Google executives believe an increase in Arabic-language web content would give the online search giant a welcome boost in advertising revenue across the region. "If there is information online, then it benefits Google," said Jennifer Haroon, the manager of health initiatives at Google.org. Ms Haroon was speaking as the company introduced an initiative to boost the amount of health information available on the internet in the Arabic language.
Google is offering to make a charitable donation of up to US$50,000 (Dh183,660) to a children's cancer hospital in Egypt to encourage volunteers to translate health-related English articles on Wikipedia. The pilot Health Speaks initiative has similar schemes in Hindi and Swahili, as Google looks to increase the amount of health information in the local-language versions of Wikipedia. Ms Haroon said the impetus for the project was the scarcity of health information available in Arabic, but acknowledged the addition of online information in the language would be of commercial benefit to Google.
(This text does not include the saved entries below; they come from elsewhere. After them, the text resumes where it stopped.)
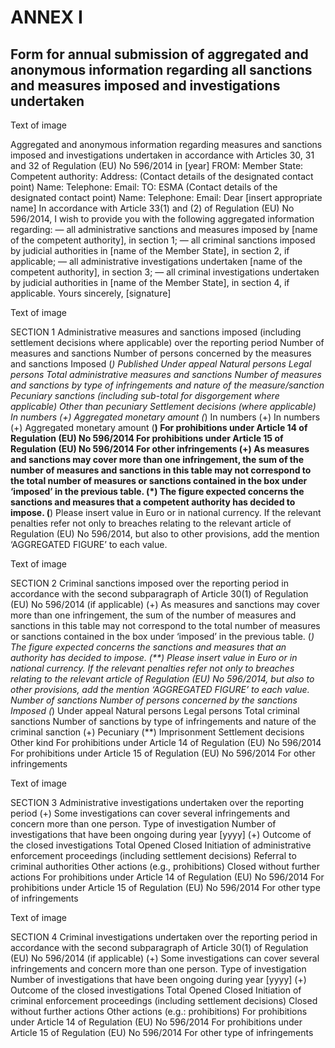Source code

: # ANNEX I

## Form for annual submission of aggregated and anonymous information regarding all sanctions and measures imposed and investigations undertaken



Text of image

Aggregated and anonymous information regarding measures and sanctions imposed and investigations undertaken in accordance with Articles 30, 31 and 32 of Regulation (EU) No 596/2014 in [year] FROM: Member State: Competent authority: Address: (Contact details of the designated contact point) Name: Telephone: Email: TO: ESMA (Contact details of the designated contact point) Name: Telephone: Email: Dear [insert appropriate name] In accordance with Article 33(1) and (2) of Regulation (EU) No 596/2014, I wish to provide you with the following aggregated information regarding: — all administrative sanctions and measures imposed by [name of the competent authority], in section 1; — all criminal sanctions imposed by judicial authorities in [name of the Member State], in section 2, if applicable; — all administrative investigations undertaken [name of the competent authority], in section 3; — all criminal investigations undertaken by judicial authorities in [name of the Member State], in section 4, if applicable. Yours sincerely, [signature]



Text of image

SECTION 1 Administrative measures and sanctions imposed (including settlement decisions where applicable) over the reporting period Number of measures and sanctions Number of persons concerned by the measures and sanctions Imposed (*) Published Under appeal Natural persons Legal persons Total administrative measures and sanctions Number of measures and sanctions by type of infringements and nature of the measure/sanction Pecuniary sanctions (including sub-total for disgorgement where applicable) Other than pecuniary Settlement decisions (where applicable) In numbers (+) Aggregated monetary amount (*) In numbers (+) In numbers (+) Aggregated monetary amount (**) For prohibitions under Article 14 of Regulation (EU) No 596/2014 For prohibitions under Article 15 of Regulation (EU) No 596/2014 For other infringements (+) As measures and sanctions may cover more than one infringement, the sum of the number of measures and sanctions in this table may not correspond to the total number of measures or sanctions contained in the box under ‘imposed’ in the previous table. (*) The figure expected concerns the sanctions and measures that a competent authority has decided to impose. (**) Please insert value in Euro or in national currency. If the relevant penalties refer not only to breaches relating to the relevant article of Regulation (EU) No 596/2014, but also to other provisions, add the mention ‘AGGREGATED FIGURE’ to each value.



Text of image

SECTION 2 Criminal sanctions imposed over the reporting period in accordance with the second subparagraph of Article 30(1) of Regulation (EU) No 596/2014 (if applicable) (+) As measures and sanctions may cover more than one infringement, the sum of the number of measures and sanctions in this table may not correspond to the total number of measures or sanctions contained in the box under ‘imposed’ in the previous table. (*) The figure expected concerns the sanctions and measures that an authority has decided to impose. (**) Please insert value in Euro or in national currency. If the relevant penalties refer not only to breaches relating to the relevant article of Regulation (EU) No 596/2014, but also to other provisions, add the mention ‘AGGREGATED FIGURE’ to each value. Number of sanctions Number of persons concerned by the sanctions Imposed (*) Under appeal Natural persons Legal persons Total criminal sanctions Number of sanctions by type of infringements and nature of the criminal sanction (+) Pecuniary (**) Imprisonment Settlement decisions Other kind For prohibitions under Article 14 of Regulation (EU) No 596/2014 For prohibitions under Article 15 of Regulation (EU) No 596/2014 For other infringements



Text of image

SECTION 3 Administrative investigations undertaken over the reporting period (+) Some investigations can cover several infringements and concern more than one person. Type of investigation Number of investigations that have been ongoing during year [yyyy] (+) Outcome of the closed investigations Total Opened Closed Initiation of administrative enforcement proceedings (including settlement decisions) Referral to criminal authorities Other actions (e.g., prohibitions) Closed without further actions For prohibitions under Article 14 of Regulation (EU) No 596/2014 For prohibitions under Article 15 of Regulation (EU) No 596/2014 For other type of infringements



Text of image

SECTION 4 Criminal investigations undertaken over the reporting period in accordance with the second subparagraph of Article 30(1) of Regulation (EU) No 596/2014 (if applicable) (+) Some investigations can cover several infringements and concern more than one person. Type of investigation Number of investigations that have been ongoing during year [yyyy] (+) Outcome of the closed investigations Total Opened Closed Initiation of criminal enforcement proceedings (including settlement decisions) Closed without further actions Other actions (e.g.: prohibitions) For prohibitions under Article 14 of Regulation (EU) No 596/2014 For prohibitions under Article 15 of Regulation (EU) No 596/2014 For other type of infringements

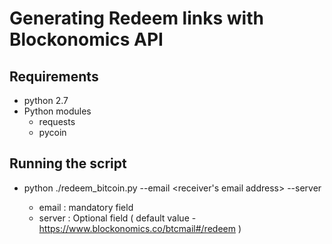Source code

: # Generating Redeem links with Blockonomics API
## Requirements
* python 2.7
* Python modules
  * requests
  * pycoin

## Running the script
* python ./redeem_bitcoin.py --email <receiver's email address> --server <server end point for redeem>
  * email : mandatory field
  * server : Optional field ( default value - https://www.blockonomics.co/btcmail#/redeem )

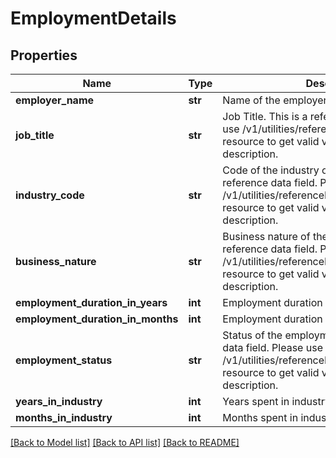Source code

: # EmploymentDetails

## Properties
Name | Type | Description | Notes
------------ | ------------- | ------------- | -------------
**employer_name** | **str** | Name of the employer. | [optional] 
**job_title** | **str** | Job Title. This is a reference data field. Please use /v1/utilities/referenceData/{jobTitle} resource to get valid value of this field with description. | [optional] 
**industry_code** | **str** | Code of the industry of employment. This is a reference data field. Please use /v1/utilities/referenceData/{industryCode} resource to get valid value of this field with description. | [optional] 
**business_nature** | **str** | Business nature of the applicant This is a reference data field. Please use /v1/utilities/referenceData/{businessNature} resource to get valid value of this field with description. | [optional] 
**employment_duration_in_years** | **int** | Employment duration in years | [optional] 
**employment_duration_in_months** | **int** | Employment duration in months | [optional] 
**employment_status** | **str** | Status of the employment.This is a reference data field. Please use /v1/utilities/referenceData/{employmentStatus} resource to get valid value of this field with description. | [optional] 
**years_in_industry** | **int** | Years spent in industry | [optional] 
**months_in_industry** | **int** | Months spent in industry | [optional] 

[[Back to Model list]](../README.md#documentation-for-models) [[Back to API list]](../README.md#documentation-for-api-endpoints) [[Back to README]](../README.md)

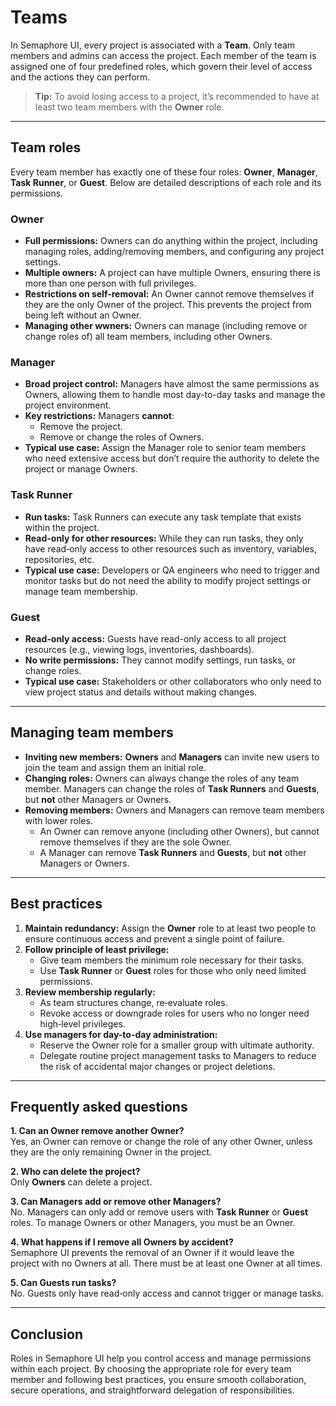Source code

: # Teams

In Semaphore UI, every project is associated with a **Team**. Only team members and admins can access the project. Each member of the team is assigned one of four predefined roles, which govern their level of access and the actions they can perform.

> **Tip:** To avoid losing access to a project, it’s recommended to have at least two team members with the **Owner** role.

---

## Team roles

Every team member has exactly one of these four roles: **Owner**, **Manager**, **Task Runner**, or **Guest**. Below are detailed descriptions of each role and its permissions.

### Owner

- **Full permissions:** Owners can do anything within the project, including managing roles, adding/removing members, and configuring any project settings.
- **Multiple owners:** A project can have multiple Owners, ensuring there is more than one person with full privileges.
- **Restrictions on self-removal:** An Owner cannot remove themselves if they are the only Owner of the project. This prevents the project from being left without an Owner.
- **Managing other wwners:** Owners can manage (including remove or change roles of) all team members, including other Owners.

### Manager

- **Broad project control:** Managers have almost the same permissions as Owners, allowing them to handle most day-to-day tasks and manage the project environment.
- **Key restrictions:** Managers **cannot**:
  - Remove the project.
  - Remove or change the roles of Owners.
- **Typical use case:** Assign the Manager role to senior team members who need extensive access but don’t require the authority to delete the project or manage Owners.

### Task Runner

- **Run tasks:** Task Runners can execute any task template that exists within the project.
- **Read-only for other resources:** While they can run tasks, they only have read‐only access to other resources such as inventory, variables, repositories, etc.
- **Typical use case:** Developers or QA engineers who need to trigger and monitor tasks but do not need the ability to modify project settings or manage team membership.

### Guest

- **Read-only access:** Guests have read-only access to all project resources (e.g., viewing logs, inventories, dashboards).
- **No write permissions:** They cannot modify settings, run tasks, or change roles.
- **Typical use case:** Stakeholders or other collaborators who only need to view project status and details without making changes.

---

## Managing team members

- **Inviting new members:** **Owners** and **Managers** can invite new users to join the team and assign them an initial role.
- **Changing roles:** Owners can always change the roles of any team member. Managers can change the roles of **Task Runners** and **Guests**, but **not** other Managers or Owners.
- **Removing members:** Owners and Managers can remove team members with lower roles.  
  - An Owner can remove anyone (including other Owners), but cannot remove themselves if they are the sole Owner.
  - A Manager can remove **Task Runners** and **Guests**, but **not** other Managers or Owners.

---

## Best practices

1. **Maintain redundancy:** Assign the **Owner** role to at least two people to ensure continuous access and prevent a single point of failure.
2. **Follow principle of least privilege:**  
   - Give team members the minimum role necessary for their tasks.  
   - Use **Task Runner** or **Guest** roles for those who only need limited permissions.
3. **Review membership regularly:**  
   - As team structures change, re‐evaluate roles.  
   - Revoke access or downgrade roles for users who no longer need high‐level privileges.
4. **Use managers for day-to-day administration:**  
   - Reserve the Owner role for a smaller group with ultimate authority.  
   - Delegate routine project management tasks to Managers to reduce the risk of accidental major changes or project deletions.

---

## Frequently asked questions

**1. Can an Owner remove another Owner?**  
Yes, an Owner can remove or change the role of any other Owner, unless they are the only remaining Owner in the project.

**2. Who can delete the project?**  
Only **Owners** can delete a project.

**3. Can Managers add or remove other Managers?**  
No. Managers can only add or remove users with **Task Runner** or **Guest** roles. To manage Owners or other Managers, you must be an Owner.

**4. What happens if I remove all Owners by accident?**  
Semaphore UI prevents the removal of an Owner if it would leave the project with no Owners at all. There must be at least one Owner at all times.

**5. Can Guests run tasks?**  
No. Guests only have read‐only access and cannot trigger or manage tasks.

---

## Conclusion

Roles in Semaphore UI help you control access and manage permissions within each project. By choosing the appropriate role for every team member and following best practices, you ensure smooth collaboration, secure operations, and straightforward delegation of responsibilities.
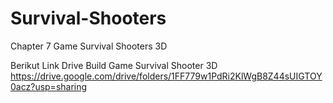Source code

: # Survival-Shooters
Chapter 7
Game Survival Shooters 3D

Berikut Link Drive Build Game Survival Shooter 3D
https://drive.google.com/drive/folders/1FF779w1PdRi2KlWgB8Z44sUIGTOY0acz?usp=sharing

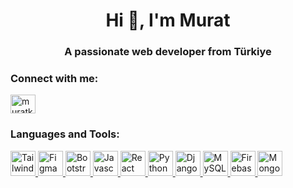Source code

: <h1 align="center">Hi 👋, I'm Murat</h1>
<h3 align="center">A passionate web developer from Türkiye</h3>

<h3 align="left">Connect with me:</h3>
<p align="left">
<a href="https://www.linkedin.com/in/murat-kazma" target="blank"><img align="center" src="https://raw.githubusercontent.com/rahuldkjain/github-profile-readme-generator/master/src/images/icons/Social/linked-in-alt.svg" alt="muratkazma" height="30" width="40" /></a>
</p>

<h3 align="left">Languages and Tools:</h3>
<p align="left">
  <!-- TailwindCSS -->
  <a href="https://tailwindcss.com" target="_blank" rel="noreferrer">
    <img src="https://icon.icepanel.io/Technology/svg/Tailwind-CSS.svg" alt="TailwindCSS" width="40" height="40"/>
  </a>
  
  <!-- Figma -->
  <a href="https://www.figma.com" target="_blank" rel="noreferrer">
    <img src="https://icon.icepanel.io/Technology/svg/Figma.svg" alt="Figma" width="40" height="40"/>
  </a>
  
  <!-- Bootstrap -->
  <a href="https://getbootstrap.com" target="_blank" rel="noreferrer">
    <img src="https://icon.icepanel.io/Technology/svg/Bootstrap.svg" alt="Bootstrap" width="40" height="40"/>
  </a>
  
  <!-- Javascript -->
  <a href="https://developer.mozilla.org/en-US/docs/Web/JavaScript" target="_blank" rel="noreferrer">
    <img src="https://icon.icepanel.io/Technology/svg/JavaScript.svg" alt="Javascript" width="40" height="40"/>
  </a>
  
  <!-- React -->
  <a href="https://reactjs.org/" target="_blank" rel="noreferrer">
    <img src="https://icon.icepanel.io/Technology/svg/React.svg" alt="React" width="40" height="40"/>
  </a>

  
  <!-- Python -->
  <a href="https://www.python.org" target="_blank" rel="noreferrer">
    <img src="https://icon.icepanel.io/Technology/svg/Python.svg" alt="Python" width="40" height="40"/>
  </a>
  
  <!-- Django -->
  <a href="https://www.djangoproject.com/" target="_blank" rel="noreferrer">
    <img src="https://icon.icepanel.io/Technology/png-shadow-512/Django.png" alt="Django" width="40" height="40"/>
  </a>
  
  <!-- MySQL -->
  <a href="https://www.mysql.com/" target="_blank" rel="noreferrer">
    <img src="https://icon.icepanel.io/Technology/svg/MySQL.svg" alt="MySQL" width="40" height="40"/>
  </a>
  
  <!-- Firebase -->
  <a href="https://firebase.google.com/" target="_blank" rel="noreferrer">
    <img src="https://icon.icepanel.io/Technology/svg/Firebase.svg" alt="Firebase" width="40" height="40"/>
  </a>
  
  <!-- MongoDB -->
  <a href="https://www.mongodb.com" target="_blank" rel="noreferrer">
    <img src="https://icon.icepanel.io/Technology/svg/MongoDB.svg" alt="MongoDB" width="40" height="40"/>
  </a>
</p>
"Any extra content online ? could benefit Google," she said. "The impetus for the project is the fact that we knew access to information was a problem." Ms Haroon pointed to UNESCO figures that state more than 90 per cent of content on the internet exists in only 12 languages. "Language should not be the barrier that denies millions of people worldwide the opportunity to improve their health with valuable health information," she said. "In English, health is one of the topics that is searched for the most."
Google chose more than 1,000 "good quality" health articles in the English version of Wikipedia and hired medical writers to evaluate them. It is now inviting volunteers to translate the articles on a "crowd-sourced" basis, aided by a medical glossary provided by Google. The initiative was launched last Wednesday and Google claims to have had a positive response so far. Ms Haroon played down possible concerns over the reliability of the translated articles.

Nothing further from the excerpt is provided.